== EXERCISE DIRECTIONS ==
Copy whichever lines of the data hold the word "with".

== Recorded data ==
::::
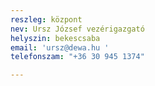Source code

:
 ```yaml
---
reszleg: központ
nev: Ursz József vezérigazgató
helyszin: bekescsaba
email: 'ursz@dewa.hu '
telefonszam: "+36 30 945 1374"

---
```

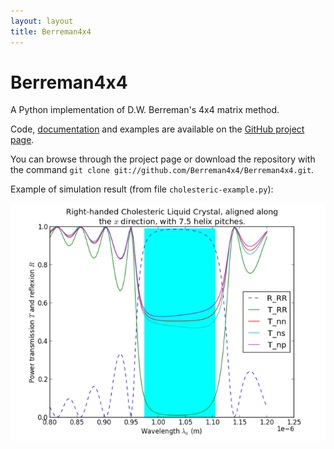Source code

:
 ```yaml
---
layout: layout
title: Berreman4x4
---
```

Berreman4x4
======
A Python implementation of D.W. Berreman's 4x4 matrix method.

Code, [documentation](http://sourceforge.net/projects/berreman4x4/files/documentation.pdf) and examples are available on the [GitHub project page](http://github.com/Berreman4x4/Berreman4x4).

You can browse through the project page or download the repository with the command `git clone git://github.com/Berreman4x4/Berreman4x4.git`.

Example of simulation result (from file `cholesteric-example.py`):

![Example of simulation computed with Berreman4x4](cholesteric-example.png)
::::
== EXPECTED OUTPUT ==
You can browse through the project page or download the repository with the command `git clone git://github.com/Berreman4x4/Berreman4x4.git`.
![Example of simulation computed with Berreman4x4](cholesteric-example.png)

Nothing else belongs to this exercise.